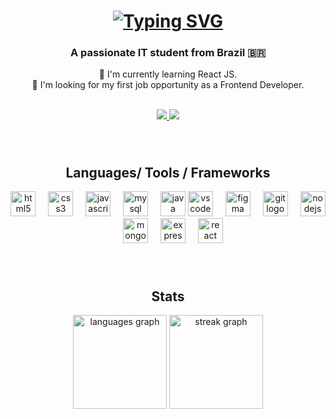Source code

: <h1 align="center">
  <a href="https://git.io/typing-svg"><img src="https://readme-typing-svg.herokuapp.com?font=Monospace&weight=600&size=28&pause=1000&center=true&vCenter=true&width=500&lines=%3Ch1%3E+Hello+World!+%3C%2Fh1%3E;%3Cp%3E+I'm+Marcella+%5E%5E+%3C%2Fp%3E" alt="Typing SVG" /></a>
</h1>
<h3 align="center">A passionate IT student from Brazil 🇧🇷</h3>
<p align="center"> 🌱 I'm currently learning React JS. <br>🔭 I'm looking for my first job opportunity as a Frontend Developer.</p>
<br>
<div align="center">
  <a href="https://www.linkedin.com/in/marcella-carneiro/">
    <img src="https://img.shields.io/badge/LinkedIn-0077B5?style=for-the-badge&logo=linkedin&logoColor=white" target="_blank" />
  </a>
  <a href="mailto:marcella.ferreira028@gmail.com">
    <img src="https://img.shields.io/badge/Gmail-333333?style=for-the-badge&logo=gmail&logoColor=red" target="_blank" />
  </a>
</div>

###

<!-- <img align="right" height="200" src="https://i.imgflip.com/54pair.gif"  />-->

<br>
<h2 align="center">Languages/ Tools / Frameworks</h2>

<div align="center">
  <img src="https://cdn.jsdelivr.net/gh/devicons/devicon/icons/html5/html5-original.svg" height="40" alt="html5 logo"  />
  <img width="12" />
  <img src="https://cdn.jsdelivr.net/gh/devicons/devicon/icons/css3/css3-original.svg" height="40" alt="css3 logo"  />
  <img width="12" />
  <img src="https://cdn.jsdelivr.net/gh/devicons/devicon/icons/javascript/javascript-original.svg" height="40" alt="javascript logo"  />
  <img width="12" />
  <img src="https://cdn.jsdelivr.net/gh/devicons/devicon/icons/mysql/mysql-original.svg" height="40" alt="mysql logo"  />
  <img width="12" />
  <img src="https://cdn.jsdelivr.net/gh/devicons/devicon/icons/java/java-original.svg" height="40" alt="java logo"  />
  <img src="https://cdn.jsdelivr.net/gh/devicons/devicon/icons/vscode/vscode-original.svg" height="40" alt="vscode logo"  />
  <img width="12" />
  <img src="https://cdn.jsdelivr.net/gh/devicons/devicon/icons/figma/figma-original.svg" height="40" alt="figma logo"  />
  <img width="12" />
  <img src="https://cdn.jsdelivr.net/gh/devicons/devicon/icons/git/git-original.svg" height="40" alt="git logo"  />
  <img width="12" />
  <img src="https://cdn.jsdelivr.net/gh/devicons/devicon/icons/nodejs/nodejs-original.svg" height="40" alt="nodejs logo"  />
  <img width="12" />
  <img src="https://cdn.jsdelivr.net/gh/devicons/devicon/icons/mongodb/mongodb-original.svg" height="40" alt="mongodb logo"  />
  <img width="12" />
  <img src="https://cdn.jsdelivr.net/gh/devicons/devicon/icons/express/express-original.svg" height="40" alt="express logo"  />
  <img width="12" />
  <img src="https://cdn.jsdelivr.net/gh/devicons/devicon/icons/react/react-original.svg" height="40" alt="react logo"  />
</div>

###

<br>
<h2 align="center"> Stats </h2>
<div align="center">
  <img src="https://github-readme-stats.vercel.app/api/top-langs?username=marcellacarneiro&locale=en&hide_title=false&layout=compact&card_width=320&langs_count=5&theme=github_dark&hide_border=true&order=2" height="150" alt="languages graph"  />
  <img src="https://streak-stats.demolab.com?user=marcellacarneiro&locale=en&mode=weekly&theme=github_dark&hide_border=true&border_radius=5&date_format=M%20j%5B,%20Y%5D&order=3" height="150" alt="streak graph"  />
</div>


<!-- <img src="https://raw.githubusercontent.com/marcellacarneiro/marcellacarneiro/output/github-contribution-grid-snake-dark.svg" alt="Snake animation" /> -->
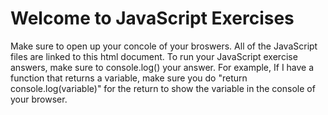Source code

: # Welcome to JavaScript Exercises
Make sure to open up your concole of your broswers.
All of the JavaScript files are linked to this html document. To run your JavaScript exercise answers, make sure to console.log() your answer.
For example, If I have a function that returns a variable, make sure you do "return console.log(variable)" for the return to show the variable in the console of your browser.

§ **REQUIREMENT**: Among the lines above, which contain the word "badge"? Copy every one.

§ **ANSWER TO THE PROBLEM**:
    <img src="https://img.shields.io/badge/LinkedIn-0077B5?style=for-the-badge&logo=linkedin&logoColor=white" target="_blank" />
    <img src="https://img.shields.io/badge/Gmail-333333?style=for-the-badge&logo=gmail&logoColor=red" target="_blank" />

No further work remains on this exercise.